Specimen preparation

We divided bone-implant blocks by transverse sections in 3 parts using a water-cooled circular diamond-saw (Accutom-50; Struers, Ballerup, Denmark). The outermost 2 mm, including the top-washer, was cut and discarded. The next 3.5 mm was stored at –20°C pending a mechanical push-out test. The remaining innermost 5–5.5 mm was fixed in 70% alcohol, dehydrated in graded alcohol (96%–100%), and embedded in methylmethacrylate (Merck). After alignment with the long axis of the implant, we rotated the embedded blocks around the long axis of the implant in order to achieve vertical uniform random (VUR) sections. Four serial histological sections from each bone-implant block, 50–60 μm in thickness, were made using a glycerol-cooled, diamond-blade microtome (MeProTech, Leiden, the Netherlands). We surface-stained the sections with 0.1% toluidine blue (pH 7) (Sigma-Aldrich).

Mechanical testing

Mechanical push-out testing was performed on an MTS Mini Bionix testing machine (model 858; MTS, Eden Prairie, MS). We placed the specimens on a metal support jig, centralizing them over a 7-mm opening. A cylindrical metal test probe (5 mm in diameter) was located centrally above the implant. Specimens were positioned with their superficial/cortical side upwards. We defined contact position as a preload of 2N by the metal test probe. Displacement rate during the test was set to 5 mm/min. From the load-displacement curve and with post-test measure of section thickness and implant diameter, we derived 3 parameters with the purpose of quantifying mechanical implant fixation. These parameters were maximum shear strength (in MPa), apparent shear stiffness (in MPa/mm) and total energy absorption (in J/m2). The parameters were defined as the peak (strength), the maximum slope (stiffness), and the area under the displacement curve (energy absorption) before implant failure, respectively.

Histomorphometry

Histomorphometric evaluation was performed using the stereological software newCAST (version 3.4.1.0; Visiopharm, Hoersholm, Denmark) in combination with a light microscope (Olympus BX51), and we performed quantitative analysis of surface and volume fractions of new woven bone, lamellar allograft bone, fibrous tissue, and marrow space. New bone was recognized as being dark purple, less organized in its structure, with visible osteocytes. The bone allograft was brighter purple, had empty lacunae, and showed clear evidence of a previously remodeled lamellar organization (Figure 2). Fibrous tissue was seen as dense, organized areas of fibrillated soft tissue containing spindle-shaped nuclei mainly near the implant surface. The surface area covered by any of the 4 tissue types was assessed using a line-interception technique (Baddeley et al. 1986), while volume fractions were evaluated by point-counting technique (Gundersen et al. 1988). These techniques provide highly reliable results with negligible bias (Baas 2008). We defined the region of interest within the grafted gap as the innermost 2000 μm, beginning from implant surface. After counting all samples, a re-count was conducted on 4 randomly chosen specimens to determine intra-observer variability.
Figure 2.

Representative specimens from the histomorphometric evaluation of the control (panels a and c) and the raloxifene group (panels b and d). Magnification was ×1.25 (panels a and b) and ×10 (panels c and d). N: new bone; G: allograft bone; M: marrow space.
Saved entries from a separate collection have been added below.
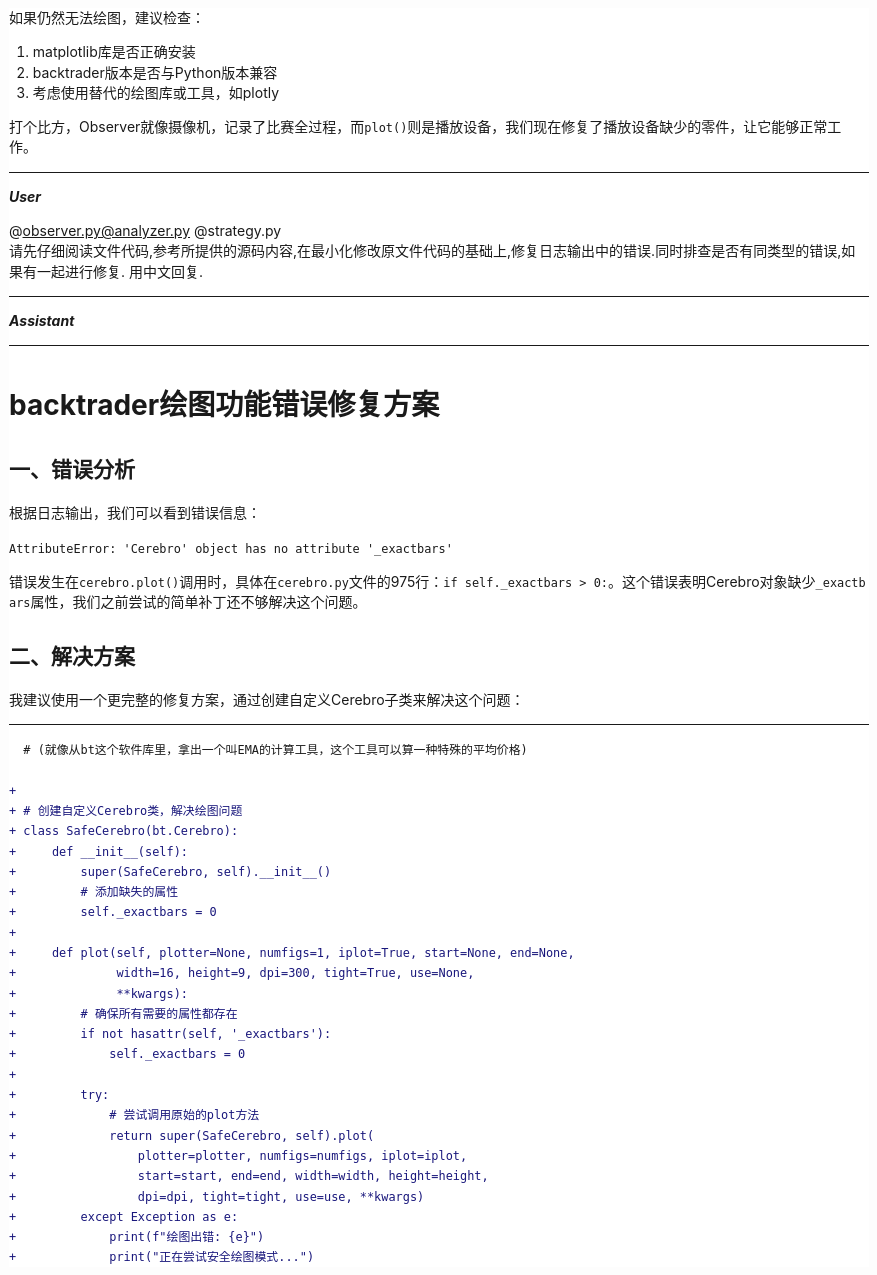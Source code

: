 如果仍然无法绘图，建议检查：
1. matplotlib库是否正确安装
2. backtrader版本是否与Python版本兼容
3. 考虑使用替代的绘图库或工具，如plotly

打个比方，Observer就像摄像机，记录了比赛全过程，而`plot()`则是播放设备，我们现在修复了播放设备缺少的零件，让它能够正常工作。

---

_**User**_

@observer.py@analyzer.py @strategy.py  
请先仔细阅读文件代码,参考所提供的源码内容,在最小化修改原文件代码的基础上,修复日志输出中的错误.同时排查是否有同类型的错误,如果有一起进行修复. 用中文回复.  

---

_**Assistant**_



---

# backtrader绘图功能错误修复方案

## 一、错误分析

根据日志输出，我们可以看到错误信息：

```
AttributeError: 'Cerebro' object has no attribute '_exactbars'
```

错误发生在`cerebro.plot()`调用时，具体在`cerebro.py`文件的975行：`if self._exactbars > 0:`。这个错误表明Cerebro对象缺少`_exactbars`属性，我们之前尝试的简单补丁还不够解决这个问题。

## 二、解决方案

我建议使用一个更完整的修复方案，通过创建自定义Cerebro子类来解决这个问题：

---

```diff
  # (就像从bt这个软件库里，拿出一个叫EMA的计算工具，这个工具可以算一种特殊的平均价格)
  
+ 
+ # 创建自定义Cerebro类，解决绘图问题
+ class SafeCerebro(bt.Cerebro):
+     def __init__(self):
+         super(SafeCerebro, self).__init__()
+         # 添加缺失的属性
+         self._exactbars = 0
+         
+     def plot(self, plotter=None, numfigs=1, iplot=True, start=None, end=None,
+              width=16, height=9, dpi=300, tight=True, use=None,
+              **kwargs):
+         # 确保所有需要的属性都存在
+         if not hasattr(self, '_exactbars'):
+             self._exactbars = 0
+             
+         try:
+             # 尝试调用原始的plot方法
+             return super(SafeCerebro, self).plot(
+                 plotter=plotter, numfigs=numfigs, iplot=iplot,
+                 start=start, end=end, width=width, height=height,
+                 dpi=dpi, tight=tight, use=use, **kwargs)
+         except Exception as e:
+             print(f"绘图出错: {e}")
+             print("正在尝试安全绘图模式...")
```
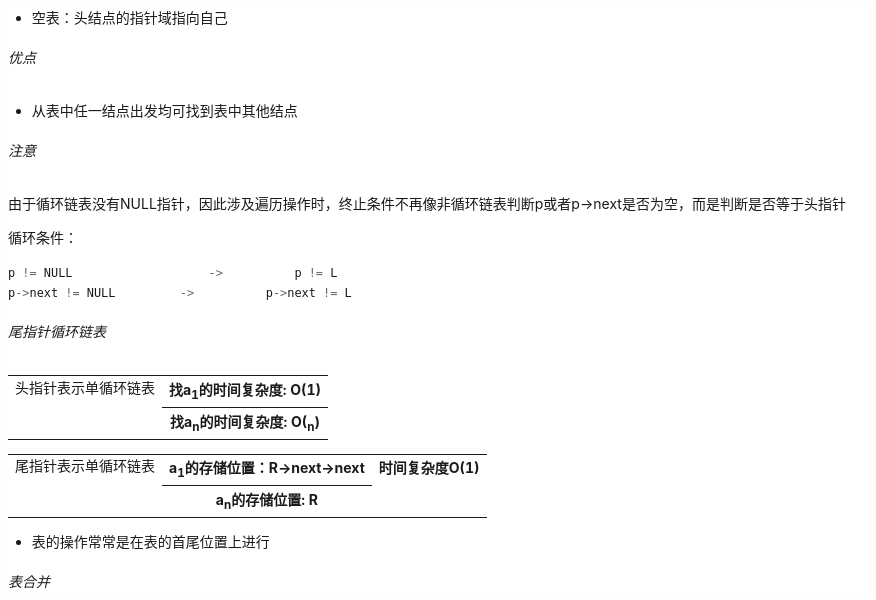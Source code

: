 - 空表：头结点的指针域指向自己

###### 优点

- 从表中任一结点出发均可找到表中其他结点

###### 注意

由于循环链表没有NULL指针，因此涉及遍历操作时，终止条件不再像非循环链表判断p或者p->next是否为空，而是判断是否等于头指针

循环条件：

```C
p != NULL 					-> 			p != L
p->next != NULL 		-> 			p->next != L
```

###### 尾指针循环链表

<table>
  <tr>
    <td rowspan="2">头指针表示单循环链表</td><th>找a<sub>1</sub>的时间复杂度: O(1)</th>
  </tr>
  <tr>
    <th>找a<sub>n</sub>的时间复杂度: O(<sub>n</sub>)</th>
  </tr>
</table>

<table>
  <tr>
    <td rowspan="2">尾指针表示单循环链表</td><th>a<sub>1</sub>的存储位置：R->next->next</th>
    <th rowspan="2">时间复杂度O(1)</th>
  </tr>
  <tr>
    <th>a<sub>n</sub>的存储位置: R</th>
  </tr>
</table>

- 表的操作常常是在表的首尾位置上进行

###### 表合并
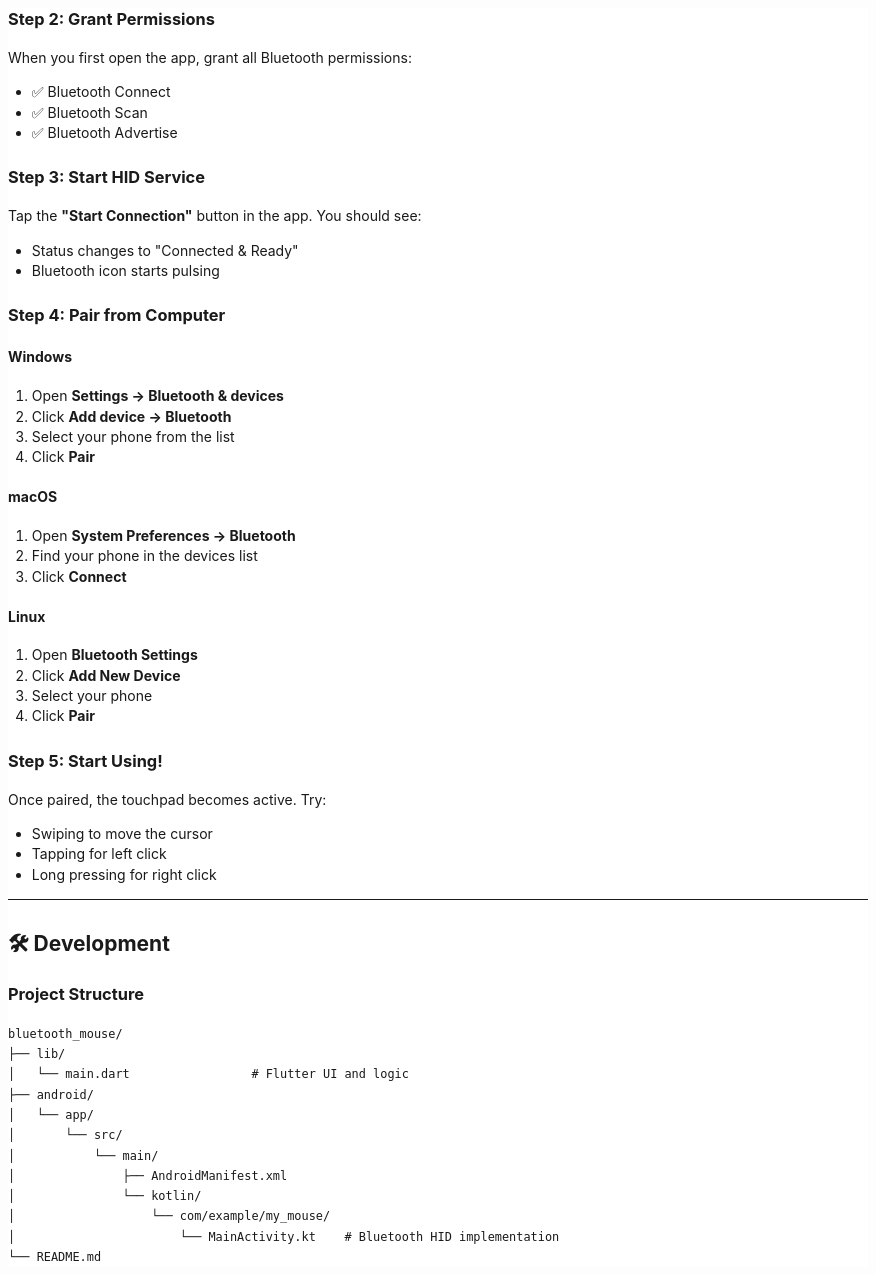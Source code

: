 ### Step 2: Grant Permissions
When you first open the app, grant all Bluetooth permissions:
- ✅ Bluetooth Connect
- ✅ Bluetooth Scan  
- ✅ Bluetooth Advertise

### Step 3: Start HID Service
Tap the **"Start Connection"** button in the app. You should see:
- Status changes to "Connected & Ready"
- Bluetooth icon starts pulsing

### Step 4: Pair from Computer

#### Windows
1. Open **Settings → Bluetooth & devices**
2. Click **Add device → Bluetooth**
3. Select your phone from the list
4. Click **Pair**

#### macOS
1. Open **System Preferences → Bluetooth**
2. Find your phone in the devices list
3. Click **Connect**

#### Linux
1. Open **Bluetooth Settings**
2. Click **Add New Device**
3. Select your phone
4. Click **Pair**

### Step 5: Start Using!
Once paired, the touchpad becomes active. Try:
- Swiping to move the cursor
- Tapping for left click
- Long pressing for right click

---

## 🛠️ Development

### Project Structure

```
bluetooth_mouse/
├── lib/
│   └── main.dart                 # Flutter UI and logic
├── android/
│   └── app/
│       └── src/
│           └── main/
│               ├── AndroidManifest.xml
│               └── kotlin/
│                   └── com/example/my_mouse/
│                       └── MainActivity.kt    # Bluetooth HID implementation
└── README.md
```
Representative specimens from the histomorphometric evaluation of the control (panels a and c) and the raloxifene group (panels b and d). Magnification was ×1.25 (panels a and b) and ×10 (panels c and d). N: new bone; G: allograft bone; M: marrow space.

Statistics

Statistical analysis was performed using STATA version 11.2. All mechanical push-out data were normally distributed and were analyzed parametrically by paired t-test (2-tailed). The histomorphometric data were also normally distributed and were analyzed parametrically, except for the surface and volume fractions of fibrous tissue. This was primarily because of many zero values and few high values. Thus, we analyzed the surface and volume fractions of fibrous tissue non-parametrically by Wilcoxon signed rank test. Any p-values less than 0.05 were considered statistically significant.

Results

All animals recovered within 2 days postoperatively and no complications occurred during the period of observation. The preparation of specimens after killing—both for mechanical testing and for histomorphometry—was also accomplished without any complications. All implants were available for analysis. Mechanical push-out test revealed inferior mechanical fixation in the raloxifene group relative to the untreated allograft control group (Figure 3), with reduced maximum shear strength (p < 0.001) and reduced apparent shear stiffness (p = 0.001). The same trend was seen for energy absorption, but it was not statistically significant.
Figure 3.

Diagrams showing the results of each parameter from the mechanical push-out test. The control and intervention implants in each animal are connected by a line to illustrate the differences seen in each dog. Mean values (SD) for maximum shear strength were 5.7 (1.2) MPa for the control group and 3.5 (1.5) MPa for the raloxifene-treated group (p < 0.001). Apparent shear stiffness was 32 (6.5) MPa/mm for the control group and 20 (9.3) MPa/mm for the raloxifene-treated group (p = 0.001). Total energy absorption was 823 (346) J/m2 for the control group and 616 (471) J/m2 for the raloxifene-treated group (p = 0.3).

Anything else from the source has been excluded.